Given information
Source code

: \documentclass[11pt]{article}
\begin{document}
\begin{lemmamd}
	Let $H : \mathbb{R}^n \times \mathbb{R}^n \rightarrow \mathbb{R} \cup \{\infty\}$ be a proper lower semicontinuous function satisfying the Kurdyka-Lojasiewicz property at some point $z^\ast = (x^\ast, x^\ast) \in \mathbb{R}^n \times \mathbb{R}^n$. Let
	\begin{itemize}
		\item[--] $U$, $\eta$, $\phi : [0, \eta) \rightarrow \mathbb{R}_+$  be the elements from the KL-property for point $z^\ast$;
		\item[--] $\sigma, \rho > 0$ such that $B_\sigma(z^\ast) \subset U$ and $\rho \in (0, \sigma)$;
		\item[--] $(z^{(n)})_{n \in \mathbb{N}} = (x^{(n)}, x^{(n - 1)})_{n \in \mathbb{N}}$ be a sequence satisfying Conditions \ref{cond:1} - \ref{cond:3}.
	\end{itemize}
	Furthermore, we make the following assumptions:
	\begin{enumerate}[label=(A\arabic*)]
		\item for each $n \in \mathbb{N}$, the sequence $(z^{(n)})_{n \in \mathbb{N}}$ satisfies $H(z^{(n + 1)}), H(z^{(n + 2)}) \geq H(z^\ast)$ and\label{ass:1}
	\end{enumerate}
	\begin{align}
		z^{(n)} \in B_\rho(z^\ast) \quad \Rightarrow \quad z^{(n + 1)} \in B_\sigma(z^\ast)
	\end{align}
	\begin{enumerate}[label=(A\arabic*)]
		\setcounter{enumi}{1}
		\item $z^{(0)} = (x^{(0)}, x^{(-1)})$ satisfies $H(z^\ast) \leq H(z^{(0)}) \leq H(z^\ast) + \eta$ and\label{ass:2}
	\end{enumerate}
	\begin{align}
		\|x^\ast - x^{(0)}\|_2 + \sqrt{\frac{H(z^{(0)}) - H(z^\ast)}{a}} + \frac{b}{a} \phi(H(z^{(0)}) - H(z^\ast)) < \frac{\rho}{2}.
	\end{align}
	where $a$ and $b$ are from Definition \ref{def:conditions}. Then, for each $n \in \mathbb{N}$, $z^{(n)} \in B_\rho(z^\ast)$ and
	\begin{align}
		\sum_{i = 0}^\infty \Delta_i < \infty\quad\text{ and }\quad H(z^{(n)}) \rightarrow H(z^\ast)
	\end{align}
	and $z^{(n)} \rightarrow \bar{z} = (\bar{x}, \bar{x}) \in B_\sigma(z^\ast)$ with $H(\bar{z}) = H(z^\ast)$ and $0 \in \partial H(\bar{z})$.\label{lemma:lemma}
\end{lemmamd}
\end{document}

Work instructions
Scan the listing above. Gather each line that contains the word "sequence".

Expected output
		\item[--] $(z^{(n)})_{n \in \mathbb{N}} = (x^{(n)}, x^{(n - 1)})_{n \in \mathbb{N}}$ be a sequence satisfying Conditions \ref{cond:1} - \ref{cond:3}.
		\item for each $n \in \mathbb{N}$, the sequence $(z^{(n)})_{n \in \mathbb{N}}$ satisfies $H(z^{(n + 1)}), H(z^{(n + 2)}) \geq H(z^\ast)$ and\label{ass:1}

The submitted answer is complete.